Gedung bersejarah yang dipakai sewaktu pendirian Tiong Hoa Hwee Koan berlokasi di jalan Patekoan, Jakarta yang kini menjadi gedung SMAN 19.

Pada tahun 1901, Tiong Hoa Hwee Koan mendirikan sekolah Tionghoa yang disebut Tiong Hoa Hak Tong. Sekolah ini merupakan sekolah swasta modern pertama, bukan saja di Batavia, tetapi juga di Hindia Belanda kala itu. Berdirinya sekolah ini merupakan reaksi masyarakat Tionghoa di Batavia terhadap pemerintah Belanda yang tidak pernah memberikan pendidikan kepada anak-anak Tionghoa. Akibat perkembangan yang pesat dari sekolah THHK, pemerintah kolonial Belanda yang khawatir anak-anak akan 'tersedot' ke sekolah ini segera mendirikan Hollandsch Chineesche School (HCS), yaitu sekolah berbahasa Belanda bagi anak Tionghoa. Pada perkembangan selanjutnya sekolah THHK Patekoan ini disingkat menjadi Pa Hua.

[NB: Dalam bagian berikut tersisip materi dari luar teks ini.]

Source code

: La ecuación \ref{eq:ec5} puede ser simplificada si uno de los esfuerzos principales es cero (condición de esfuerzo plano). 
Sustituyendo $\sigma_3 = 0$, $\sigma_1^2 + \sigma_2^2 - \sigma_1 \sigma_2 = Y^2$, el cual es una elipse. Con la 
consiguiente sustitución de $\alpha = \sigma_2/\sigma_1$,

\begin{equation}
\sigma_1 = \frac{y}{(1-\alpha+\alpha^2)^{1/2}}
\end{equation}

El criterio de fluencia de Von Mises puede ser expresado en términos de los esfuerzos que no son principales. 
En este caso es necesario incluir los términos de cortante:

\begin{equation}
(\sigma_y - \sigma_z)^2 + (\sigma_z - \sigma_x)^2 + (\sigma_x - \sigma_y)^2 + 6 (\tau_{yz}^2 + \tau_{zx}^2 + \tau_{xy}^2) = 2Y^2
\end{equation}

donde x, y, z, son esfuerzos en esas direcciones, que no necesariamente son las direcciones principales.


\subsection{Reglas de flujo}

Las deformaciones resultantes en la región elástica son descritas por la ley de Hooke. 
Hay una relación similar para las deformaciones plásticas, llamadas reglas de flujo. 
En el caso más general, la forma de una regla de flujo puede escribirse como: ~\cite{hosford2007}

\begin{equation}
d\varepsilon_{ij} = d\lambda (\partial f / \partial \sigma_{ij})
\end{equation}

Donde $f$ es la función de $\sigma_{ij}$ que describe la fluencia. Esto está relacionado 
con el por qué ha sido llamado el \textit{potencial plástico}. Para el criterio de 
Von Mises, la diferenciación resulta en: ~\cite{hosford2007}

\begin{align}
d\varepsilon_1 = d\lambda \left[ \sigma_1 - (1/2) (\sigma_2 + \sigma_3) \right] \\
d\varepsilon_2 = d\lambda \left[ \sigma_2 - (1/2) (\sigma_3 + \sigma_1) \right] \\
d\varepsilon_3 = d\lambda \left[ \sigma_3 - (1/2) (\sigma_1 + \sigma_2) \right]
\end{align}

Setelah terjadinya Gerakan 30 September (G30S), Pa Hua termasuk dalam sekolah-sekolah berbahasa Tionghoa yang ditutup oleh pemerintah Orde Baru dan bangunannya diambil alih. Kala itu, ratusan sekolah Tionghoa diambil alih dengan adanya larangan pengajaran, penerbitan, dan brosur dengan aksara Tionghoa. Pa Hua sendiri kini menjadi SMUN 19. Untuk Ze Hoa (6°51'38.88"S, 109° 8'25.10"E), kompleks dibagi dua menjadi SMP Negeri IV dan Sekolah Menengah Olahraga Atas yang bisa menikmati satu lapangan tenis lantai beton, satu lapangan sepak bola dan dua lapangan bola basket ditambah beberapa lapangan bola voli serta satu gedung pertunjukan.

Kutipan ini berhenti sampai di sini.